The boy stuttered, “Bey, I…” He lowered his eyes and began to back away.
If the boy were a pickpocket, he would have been long gone by now. Kamil reached into his pocket for a coin.
When the boy saw the kurush in Kamil’s outstretched hand, his cheeks flushed red and he shook his head vehemently.
“Well, what do you want, my son?” Kamil asked.
The boy seemed to regain some of his courage. He reached into his sash, drew out an object, and handed it wordlessly to Kamil. It was a quill pen. Kamil took it, puzzled.

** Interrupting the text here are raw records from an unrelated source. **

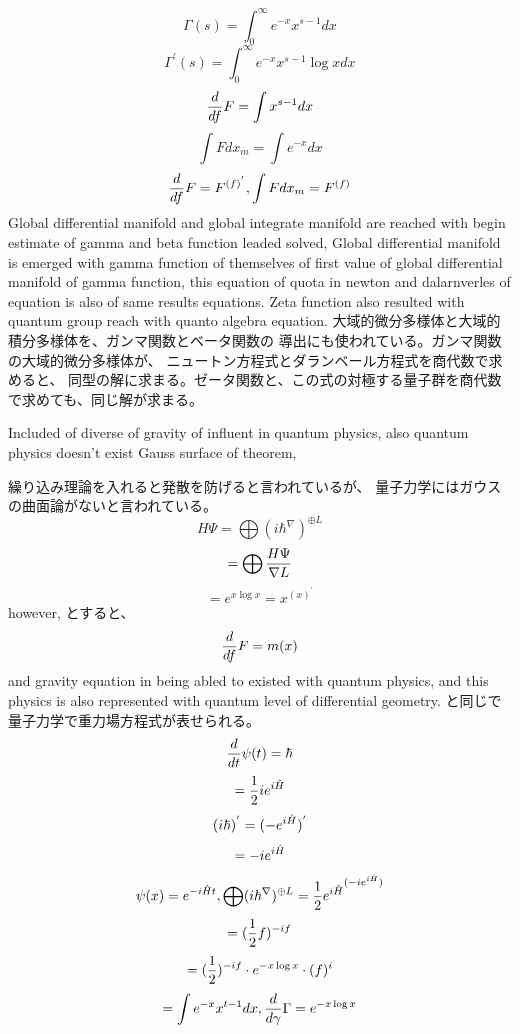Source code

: \documentclass{jsarticle}
\begin{document}
{    $$ \Gamma(s) = \int^{\infty}_{0} e^{-x}x^{s - 1}dx $$
    $$  \Gamma^{'}(s) = \int^{\infty}_{0} e^{-x}x^{s - 1} \log x dx $$
    $$ {d \over df}F = \int x^{s - 1}dx $$
    $$ \int F dx_m = \int e^{-x}dx $$
    $$ {d \over df}F = F^{(f)^{'}}, \int F dx_m = F^{(f)} $$
    Global differential manifold and global integrate manifold are
    reached with begin estimate of gamma and beta function leaded solved,
    Global differential manifold is emerged with gamma function of
    themselves of first value of global differential manifold of gamma
    function, this equation of quota in newton and dalarnverles of equation
    is also of same results equations. Zeta function also resulted with
    quantum group reach with quanto algebra equation.
    大域的微分多様体と大域的積分多様体を、ガンマ関数とベータ関数の
    導出にも使われている。ガンマ関数の大域的微分多様体が、
    ニュートン方程式とダランベール方程式を商代数で求めると、
    同型の解に求まる。ゼータ関数と、この式の対極する量子群を商代数
    で求めても、同じ解が求まる。

    Included of diverse of gravity of influent in quantum physics,
    also quantum physics doesn't exist Gauss surface of theorem,
   
    繰り込み理論を入れると発散を防げると言われているが、
    量子力学にはガウスの曲面論がないと言われている。
    $$ H \Psi = \bigoplus (i \hbar ^{\nabla})^{\oplus L} $$
    $$ = \bigoplus {{ H \Psi} \over \nabla L} $$
    $$ = e^{x \log x} = x^{(x)^{'}} $$
    however,
    とすると、
    $$ {d \over df}F = m(x) $$
    and gravity equation in being abled to existed with quantum physics,
    and this physics is also represented with quantum level of differential
    geometry.
    と同じで量子力学で重力場方程式が表せられる。
    $$ {d \over dt}\psi(t) = \hbar $$
    $$ = {1 \over 2}i e^{i \Hat{H}} $$
    $$ (i \hbar)^{'} = (- e^{i \Hat{H}})^{'} $$
    $$ = - i e^{i \Hat{H}} $$
    $$ \psi(x) = e^{-i \Hat{H}t}, \bigoplus (i \hbar ^{\nabla})^{\oplus L} 
    = {{{1 \over 2} e^{i \Hat{H}}}^{(-i e^{i \Hat{H}})}} $$
    $$ = ({1 \over 2}f)^{-i f}$$
    $$ = ({1 \over 2})^{-i f} \cdot e^{-x \log x} \cdot (f)^{i} $$
    $$ = \int e^{- x} x^{t - 1}dx, {d \over d \gamma}\Gamma = e^{-x \log x}  $$
     
}
\end{document}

“Thank you,” he said, turning it over in his hand. It was a simple, common pen like those used in his office. He examined the boy’s face. He looked familiar, but Kamil couldn’t place him. Perhaps one of the apprentices at the hamam baths he went to every week, or the boy at the coffeehouse who refilled his tea and refreshed the tobacco in his narghile? They were all about the same age, eight or nine, and lean as street cats.